## TASK OBJECTIVE
The entries below should be output exactly as written.

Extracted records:
========================
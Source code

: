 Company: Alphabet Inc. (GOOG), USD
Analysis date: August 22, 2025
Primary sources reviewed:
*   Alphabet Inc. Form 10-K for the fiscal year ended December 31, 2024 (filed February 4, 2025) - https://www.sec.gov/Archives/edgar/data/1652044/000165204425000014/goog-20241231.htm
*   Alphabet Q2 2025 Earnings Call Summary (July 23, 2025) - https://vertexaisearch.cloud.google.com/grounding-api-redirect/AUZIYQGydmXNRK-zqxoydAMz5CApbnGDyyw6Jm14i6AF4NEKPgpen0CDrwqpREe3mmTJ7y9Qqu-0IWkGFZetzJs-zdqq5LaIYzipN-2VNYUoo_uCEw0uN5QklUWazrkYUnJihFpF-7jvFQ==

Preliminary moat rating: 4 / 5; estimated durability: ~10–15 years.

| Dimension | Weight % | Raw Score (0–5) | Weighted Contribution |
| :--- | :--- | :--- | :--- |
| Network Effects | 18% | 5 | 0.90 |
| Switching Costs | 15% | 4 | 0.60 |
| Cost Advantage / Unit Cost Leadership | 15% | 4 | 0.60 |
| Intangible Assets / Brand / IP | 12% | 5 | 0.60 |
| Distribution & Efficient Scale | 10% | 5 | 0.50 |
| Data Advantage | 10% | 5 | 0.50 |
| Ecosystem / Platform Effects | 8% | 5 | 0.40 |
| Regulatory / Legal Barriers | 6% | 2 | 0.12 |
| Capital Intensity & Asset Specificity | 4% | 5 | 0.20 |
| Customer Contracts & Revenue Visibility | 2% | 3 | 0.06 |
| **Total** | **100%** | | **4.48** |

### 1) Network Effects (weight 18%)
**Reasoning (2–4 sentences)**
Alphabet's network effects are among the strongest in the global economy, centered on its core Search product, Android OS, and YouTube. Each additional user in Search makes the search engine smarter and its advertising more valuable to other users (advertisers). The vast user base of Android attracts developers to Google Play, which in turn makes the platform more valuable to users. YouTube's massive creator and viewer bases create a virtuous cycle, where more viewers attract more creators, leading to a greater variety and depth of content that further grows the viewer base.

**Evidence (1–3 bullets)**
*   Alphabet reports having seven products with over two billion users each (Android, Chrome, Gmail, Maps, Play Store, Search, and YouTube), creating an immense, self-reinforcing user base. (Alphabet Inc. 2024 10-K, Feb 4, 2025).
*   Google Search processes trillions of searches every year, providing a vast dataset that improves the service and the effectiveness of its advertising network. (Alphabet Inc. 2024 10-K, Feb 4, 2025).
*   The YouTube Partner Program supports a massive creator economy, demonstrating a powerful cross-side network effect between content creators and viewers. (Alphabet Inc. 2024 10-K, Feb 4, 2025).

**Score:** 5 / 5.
========================
## ANSWER TO THIS PROBLEM
Source code

: Company: Alphabet Inc. (GOOG), USD
Analysis date: August 22, 2025
Primary sources reviewed:
*   Alphabet Inc. Form 10-K for the fiscal year ended December 31, 2024 (filed February 4, 2025) - https://www.sec.gov/Archives/edgar/data/1652044/000165204425000014/goog-20241231.htm
*   Alphabet Q2 2025 Earnings Call Summary (July 23, 2025) - https://vertexaisearch.cloud.google.com/grounding-api-redirect/AUZIYQGydmXNRK-zqxoydAMz5CApbnGDyyw6Jm14i6AF4NEKPgpen0CDrwqpREe3mmTJ7y9Qqu-0IWkGFZetzJs-zdqq5LaIYzipN-2VNYUoo_uCEw0uN5QklUWazrkYUnJihFpF-7jvFQ==

Preliminary moat rating: 4 / 5; estimated durability: ~10–15 years.

| Dimension | Weight % | Raw Score (0–5) | Weighted Contribution |
| :--- | :--- | :--- | :--- |
| Network Effects | 18% | 5 | 0.90 |
| Switching Costs | 15% | 4 | 0.60 |
| Cost Advantage / Unit Cost Leadership | 15% | 4 | 0.60 |
| Intangible Assets / Brand / IP | 12% | 5 | 0.60 |
| Distribution & Efficient Scale | 10% | 5 | 0.50 |
| Data Advantage | 10% | 5 | 0.50 |
| Ecosystem / Platform Effects | 8% | 5 | 0.40 |
| Regulatory / Legal Barriers | 6% | 2 | 0.12 |
| Capital Intensity & Asset Specificity | 4% | 5 | 0.20 |
| Customer Contracts & Revenue Visibility | 2% | 3 | 0.06 |
| **Total** | **100%** | | **4.48** |

### 1) Network Effects (weight 18%)
**Reasoning (2–4 sentences)**
Alphabet's network effects are among the strongest in the global economy, centered on its core Search product, Android OS, and YouTube. Each additional user in Search makes the search engine smarter and its advertising more valuable to other users (advertisers). The vast user base of Android attracts developers to Google Play, which in turn makes the platform more valuable to users. YouTube's massive creator and viewer bases create a virtuous cycle, where more viewers attract more creators, leading to a greater variety and depth of content that further grows the viewer base.

**Evidence (1–3 bullets)**
*   Alphabet reports having seven products with over two billion users each (Android, Chrome, Gmail, Maps, Play Store, Search, and YouTube), creating an immense, self-reinforcing user base. (Alphabet Inc. 2024 10-K, Feb 4, 2025).
*   Google Search processes trillions of searches every year, providing a vast dataset that improves the service and the effectiveness of its advertising network. (Alphabet Inc. 2024 10-K, Feb 4, 2025).
*   The YouTube Partner Program supports a massive creator economy, demonstrating a powerful cross-side network effect between content creators and viewers. (Alphabet Inc. 2024 10-K, Feb 4, 2025).

**Score:** 5 / 5.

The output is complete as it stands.